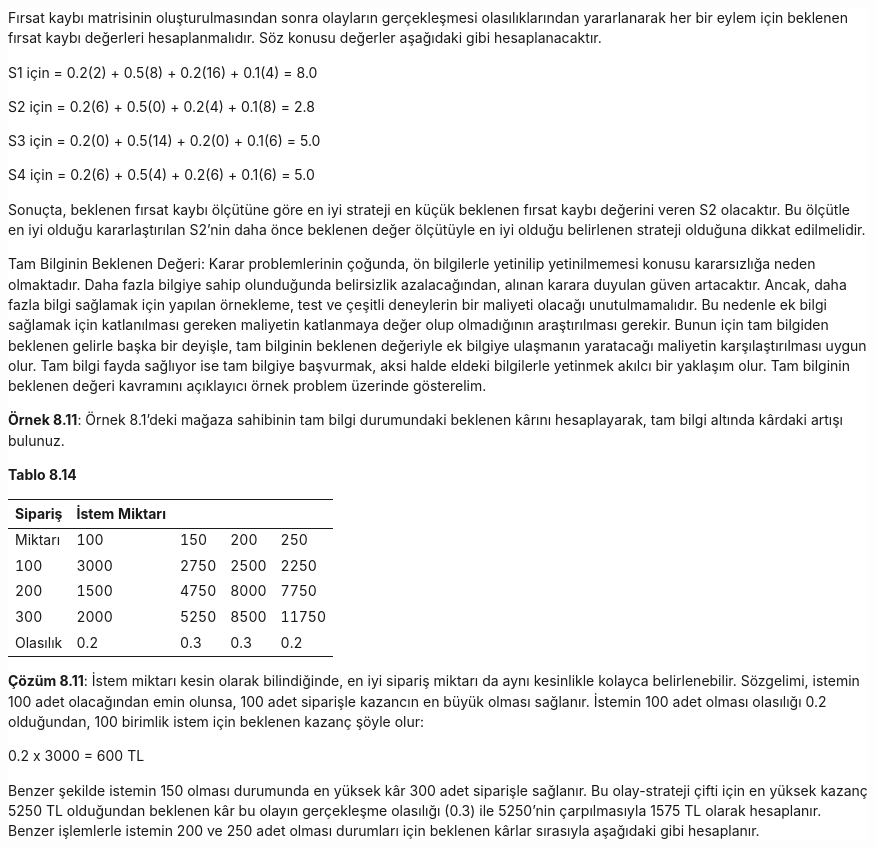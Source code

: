 Fırsat kaybı matrisinin oluşturulmasından sonra olayların gerçekleşmesi
olasılıklarından yararlanarak her bir eylem için beklenen fırsat kaybı değerleri
hesaplanmalıdır. Söz konusu değerler aşağıdaki gibi hesaplanacaktır.

S1 için = 0.2(2) + 0.5(8) + 0.2(16) + 0.1(4) = 8.0

S2 için = 0.2(6) + 0.5(0) + 0.2(4) + 0.1(8) = 2.8

S3 için = 0.2(0) + 0.5(14) + 0.2(0) + 0.1(6) = 5.0

S4 için = 0.2(6) + 0.5(4) + 0.2(6) + 0.1(6) = 5.0

Sonuçta, beklenen fırsat kaybı ölçütüne göre en iyi strateji en küçük beklenen
fırsat kaybı değerini veren S2 olacaktır. Bu ölçütle en iyi olduğu
kararlaştırılan S2’nin daha önce beklenen değer ölçütüyle en iyi olduğu
belirlenen strateji olduğuna dikkat edilmelidir.

Tam Bilginin Beklenen Değeri: Karar problemlerinin çoğunda, ön bilgilerle
yetinilip yetinilmemesi konusu kararsızlığa neden olmaktadır. Daha fazla bilgiye
sahip olunduğunda belirsizlik azalacağından, alınan karara duyulan güven
artacaktır. Ancak, daha fazla bilgi sağlamak için yapılan örnekleme, test ve
çeşitli deneylerin bir maliyeti olacağı unutulmamalıdır. Bu nedenle ek bilgi
sağlamak için katlanılması gereken maliyetin katlanmaya değer olup olmadığının
araştırılması gerekir. Bunun için tam bilgiden beklenen gelirle başka bir
deyişle, tam bilginin beklenen değeriyle ek bilgiye ulaşmanın yaratacağı
maliyetin karşılaştırılması uygun olur. Tam bilgi fayda sağlıyor ise tam bilgiye
başvurmak, aksi halde eldeki bilgilerle yetinmek akılcı bir yaklaşım olur. Tam
bilginin beklenen değeri kavramını açıklayıcı örnek problem üzerinde gösterelim.

**Örnek 8.11**: Örnek 8.1’deki mağaza sahibinin tam bilgi durumundaki beklenen
kârını hesaplayarak, tam bilgi altında kârdaki artışı bulunuz.

**Tablo 8.14**

| Sipariş  | İstem Miktarı |      |      |       |
|----------|---------------|------|------|-------|
| Miktarı  | 100           | 150  | 200  | 250   |
| 100      | 3000          | 2750 | 2500 |  2250 |
| 200      | 1500          | 4750 | 8000 |  7750 |
| 300      | 2000          | 5250 | 8500 | 11750 |
| Olasılık | 0.2           | 0.3  | 0.3  | 0.2   |

**Çözüm 8.11**: İstem miktarı kesin olarak bilindiğinde, en iyi sipariş miktarı
da aynı kesinlikle kolayca belirlenebilir. Sözgelimi, istemin 100 adet
olacağından emin olunsa, 100 adet siparişle kazancın en büyük olması sağlanır.
İstemin 100 adet olması olasılığı 0.2 olduğundan, 100 birimlik istem için
beklenen kazanç şöyle olur:

0.2 x 3000 = 600 TL

Benzer şekilde istemin 150 olması durumunda en yüksek kâr 300 adet siparişle
sağlanır. Bu olay-strateji çifti için en yüksek kazanç 5250 TL olduğundan
beklenen kâr bu olayın gerçekleşme olasılığı (0.3) ile 5250’nin çarpılmasıyla
1575 TL olarak hesaplanır. Benzer işlemlerle istemin 200 ve 250 adet olması
durumları için beklenen kârlar sırasıyla aşağıdaki gibi hesaplanır.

■ ■ ■ ■ ■

--- Aim of the task ---
Single out each line of the records above with the string "olarak" in it, and copy it.

--- Response for this exercise ---
**Çözüm 8.11**: İstem miktarı kesin olarak bilindiğinde, en iyi sipariş miktarı
1575 TL olarak hesaplanır. Benzer işlemlerle istemin 200 ve 250 adet olması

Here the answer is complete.